# Important Datastructures

In this tutorial we will walk through important datastructures that users will encounter while using ``pyjpt``.

## Sets

As sets are ubiquitous objects of interest in almost every mathematical theory ``pyjpt`` provides fast and flexible implementations of all kinds of sets.

### Discrete Sets

Domains of [jpt.variables.SymbolicVariable](../autoapi/jpt/variables/index.html#jpt.variables.SymbolicVariable) and [jpt.variables.IntegerVariable](../autoapi/jpt/variables/index.html#jpt.variables.IntegerVariable) are ordinary python sets. These can be constructed by calling the python set constructor.

In [76]:
symbolic_set = {"Dog", "Cat", "Mouse"}
integer_set = {1, 2, 3}

For [jpt.variables.SymbolicVariable](../autoapi/jpt/variables/index.html#jpt.variables.SymbolicVariable)  a set of strings is usable and for [jpt.variables.IntegerVariable](../autoapi/jpt/variables/index.html#jpt.variables.IntegerVariable) a set of integers is required.

### Continuous Sets

As real world applications often contain variables with a continuous domain ``pyjpt`` implements [jpt.base.intervals.ContinuousSet](../autoapi/jpt/base/intervals.html#jpt.base.intervals.ContinuousSet) and  [jpt.base.intervals.RealSet](../autoapi/jpt/base/intervals.html#jpt.base.intervals.RealSet) as domain for
[numeric random variables](../autoapi/jpt/variables/index.html#jpt.variables.NumericVariable).
Continuous sets represent intervals on $\mathbb{R}$ and work very similar to python sets. A continuous set can be created by importing the package and
   * calling the constructor
   * parsing it from string
   * parsing it from list

In [77]:
from jpt.base.intervals import ContinuousSet
from jpt.base.utils import list2interval

a = ContinuousSet(0, 1)
b = ContinuousSet.fromstring("[1, 2)")
c = list2interval([-1, 1])

a, b, c

(<ContinuousSet=[0.000,1.000]>,
 <ContinuousSet=[1.000,2.000[>,
 <ContinuousSet=[-1.000,1.000]>)

The usual set operators are also applicable on continuous sets.

In [78]:
a_union_b = a.union(b)
a_difference_b = a.difference(b)
a_intersection_c = a.intersection(c)

a_union_b, a_difference_b, a_intersection_c

(<ContinuousSet=[0.000,2.000[>,
 <ContinuousSet=[0.000,1.000[>,
 <ContinuousSet=[0.000,1.000]>)

It should be noted that sets can also be empty or contain only one single element.

In [79]:
from jpt.base.intervals import EMPTY
d = EMPTY
print("Empty set through Construction (%s) and intersection (%s)" % (d, b.intersection(ContinuousSet(2,100))))

single_element_set = b.intersection(c)
print("Set with only one element %s" % single_element_set)

Empty set through Construction (∅) and intersection (∅)
Set with only one element {1.0}


Applying arbitrary operations on continuous sets can produce [real sets](../autoapi/jpt/base/intervals/index.html#jpt.base.intervals.RealSet).

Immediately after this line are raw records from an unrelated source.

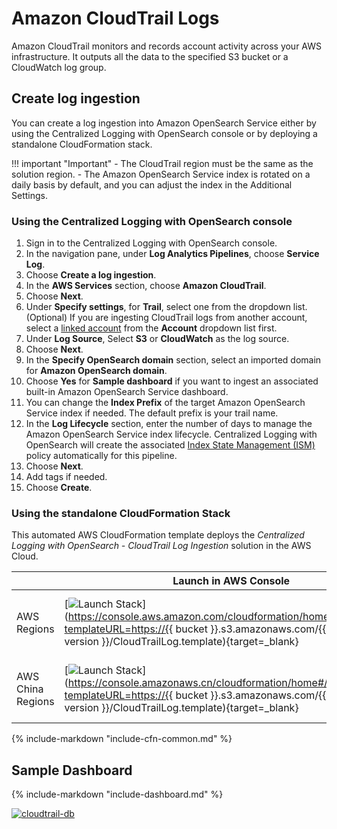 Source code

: # Amazon CloudTrail Logs
 Amazon CloudTrail monitors and records account activity across your AWS infrastructure. It outputs all the data to the specified S3 bucket or a CloudWatch log group.
## Create log ingestion
You can create a log ingestion into Amazon OpenSearch Service either by using the Centralized Logging with OpenSearch console or by deploying a standalone CloudFormation stack.

!!! important "Important"
    - The CloudTrail region must be the same as the solution region.
    - The Amazon OpenSearch Service index is rotated on a daily basis by default, and you can adjust the index in the Additional Settings.
### Using the Centralized Logging with OpenSearch console
1. Sign in to the Centralized Logging with OpenSearch console.
2. In the navigation pane, under **Log Analytics Pipelines**, choose **Service Log**.
3. Choose **Create a log ingestion**.
4. In the **AWS Services** section, choose **Amazon CloudTrail**.
5. Choose **Next**.
6. Under **Specify settings**, for **Trail**, select one from the dropdown list. (Optional) If you are ingesting CloudTrail logs from another account, select a [linked account](../link-account/index.md) from the **Account** dropdown list first.
7. Under **Log Source**, Select **S3** or **CloudWatch** as the log source.
8. Choose **Next**.
9. In the **Specify OpenSearch domain** section, select an imported domain for **Amazon OpenSearch domain**.
10. Choose **Yes** for **Sample dashboard** if you want to ingest an associated built-in Amazon OpenSearch Service dashboard.
11. You can change the **Index Prefix** of the target Amazon OpenSearch Service index if needed. The default prefix is your trail name.
12. In the **Log Lifecycle** section, enter the number of days to manage the Amazon OpenSearch Service index lifecycle. Centralized Logging with OpenSearch will create the associated [Index State Management (ISM)](https://opensearch.org/docs/latest/im-plugin/ism/index/) policy automatically for this pipeline.
13. Choose **Next**.
14. Add tags if needed.
15. Choose **Create**.

### Using the standalone CloudFormation Stack
This automated AWS CloudFormation template deploys the *Centralized Logging with OpenSearch - CloudTrail Log Ingestion* solution in the AWS Cloud.

|                      | Launch in AWS Console                                        | Download Template                                            |
| -------------------- | ------------------------------------------------------------ | ------------------------------------------------------------ |
| AWS Regions | [![Launch Stack](../../images/launch-stack.png)](https://console.aws.amazon.com/cloudformation/home#/stacks/new?templateURL=https://{{ bucket }}.s3.amazonaws.com/{{ solution }}/{{ version }}/CloudTrailLog.template){target=_blank} | [Template](https://{{ bucket }}.s3.amazonaws.com/{{ solution }}/{{ version }}/CloudTrailLog.template) |
| AWS China Regions    | [![Launch Stack](../../images/launch-stack.png)](https://console.amazonaws.cn/cloudformation/home#/stacks/new?templateURL=https://{{ bucket }}.s3.amazonaws.com/{{ solution }}/{{ version }}/CloudTrailLog.template){target=_blank} | [Template](https://{{ bucket }}.s3.amazonaws.com/{{ solution }}/{{ version }}/CloudTrailLog.template) |

{%
include-markdown "include-cfn-common.md"
%}

## Sample Dashboard
{%
include-markdown "include-dashboard.md"
%}

[![cloudtrail-db]][cloudtrail-db]


[cloudtrail-db]: ../../images/dashboards/cloudtrail-db.png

These are disjoint unions of continuous sets.
Additionally real sets can be constructed by their constructors or from strings.

In [80]:
from jpt.base.intervals import RealSet

c_union_b_difference_a = c.union(b).difference(a)

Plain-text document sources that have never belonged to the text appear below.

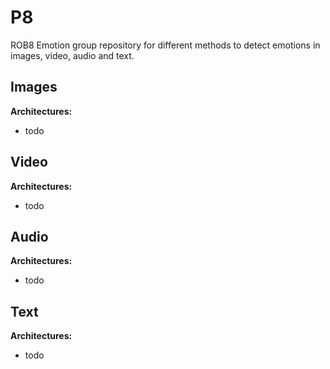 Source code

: # P8

ROB8 Emotion group repository for different methods to detect emotions in images, video, audio and text.

## Images

**Architectures:**

* todo


## Video

**Architectures:**

* todo


## Audio

**Architectures:**

* todo


## Text

**Architectures:**
* todo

print("RealSet from set operations %s" % c_union_b_difference_a)

e = RealSet([c, list2interval([100, 200])])
print("RealSet from construction %s" % e)


RealSet from set operations [-1.0,0.0[ ∪ ]1.0,2.0[
RealSet from construction [-1.0,1.0] ∪ [100.0,200.0]

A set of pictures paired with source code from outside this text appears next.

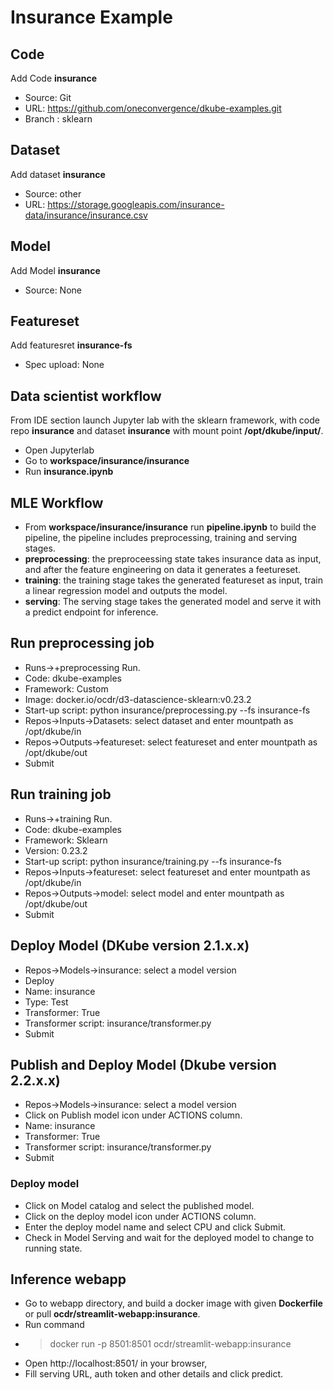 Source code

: # Insurance Example

## Code
Add Code **insurance**
  - Source: Git
  - URL: https://github.com/oneconvergence/dkube-examples.git
  - Branch : sklearn

## Dataset 
Add dataset **insurance**
  - Source: other
  - URL: https://storage.googleapis.com/insurance-data/insurance/insurance.csv

## Model
Add Model **insurance**
  - Source: None

## Featureset
Add featuresret **insurance-fs**
  - Spec upload: None


## Data scientist workflow

From IDE section launch Jupyter lab with the sklearn framework, with code repo **insurance** and dataset **insurance** with mount point **/opt/dkube/input/**.

  - Open Jupyterlab
  - Go to **workspace/insurance/insurance**
  - Run **insurance.ipynb**

## MLE Workflow

  - From **workspace/insurance/insurance** run **pipeline.ipynb** to build the pipeline, the pipeline includes preprocessing, training and serving stages. 
  - **preprocessing**: the preproceessing state takes insurance data as input, and after the feature engineering on data it generates a feetureset. 
  - **training**: the training stage takes the generated featureset as input, train a linear regression model and outputs the model.
  - **serving**: The serving stage takes the generated model and serve it with a predict endpoint for inference. 
  
## Run preprocessing job
 - Runs->+preprocessing Run.
 - Code: dkube-examples
 - Framework: Custom
 - Image: docker.io/ocdr/d3-datascience-sklearn:v0.23.2
 - Start-up script: python insurance/preprocessing.py --fs insurance-fs
 - Repos->Inputs->Datasets: select dataset and enter mountpath as /opt/dkube/in
 - Repos->Outputs->featureset: select featureset and enter mountpath as /opt/dkube/out
 - Submit
 
## Run training job
 - Runs->+training Run.
 - Code: dkube-examples
 - Framework: Sklearn
 - Version: 0.23.2
 - Start-up script: python insurance/training.py --fs insurance-fs
 - Repos->Inputs->featureset: select featureset and enter mountpath as /opt/dkube/in
 - Repos->Outputs->model: select model and enter mountpath as /opt/dkube/out
 - Submit
 
## Deploy Model (DKube version 2.1.x.x)
- Repos->Models->insurance: select a model version
- Deploy
- Name: insurance
- Type: Test
- Transformer: True
- Transformer script: insurance/transformer.py
- Submit

## Publish and Deploy Model (Dkube version 2.2.x.x)
- Repos->Models->insurance: select a model version
- Click on Publish model icon under ACTIONS column.
- Name: insurance
- Transformer: True
- Transformer script: insurance/transformer.py
- Submit

### Deploy model
- Click on Model catalog and select the published model.
- Click on the deploy model icon under ACTIONS column.
- Enter the deploy model name and select CPU and click Submit.
- Check in Model Serving and wait for the deployed model to change to running state.
  
## Inference webapp
  - Go to webapp directory, and build a docker image with given **Dockerfile** or pull **ocdr/streamlit-webapp:insurance**.
  - Run command  
  - > docker run -p 8501:8501 ocdr/streamlit-webapp:insurance 
  - Open http://localhost:8501/ in your browser,
  - Fill serving URL, auth token and other details and click predict.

Real sets can also be simplified. The simplification ensures that all sets are disjoint.

In [81]:
joint_real_set = RealSet([a, b])
print("Not simplified RealSet %s; Simplified RealSet %s" % (joint_real_set, joint_real_set.simplify()))

Not simplified RealSet [0.0,2.0[ ∪ [1.0,2.0[; Simplified RealSet [0.0,2.0[


## Variable Assignments

All kinds of information that is passed to JPTs is stored in VariableAssignments. VariableAssignments are either LabelAssignments or ValueAssignments. For users, LabelAssignments are the more interesting datastructure. LabelAssignments are extensions of dictionaries in python that map variables to values. Semantically they describe the (partial) information that an agent provides to the probability distributions. The easiest method to create them, is by binding python dictionaries through the jpt.trees.JPT.bind method. Additionally they can be created through
   * their constructor
   * from ValueAssignments
   * through the jpt.trees.JPT._preprocess_query method.
The latter should only be used by developers, as indicted by the _ in the beginning of the function name.
Also, dictionary like updating is supported.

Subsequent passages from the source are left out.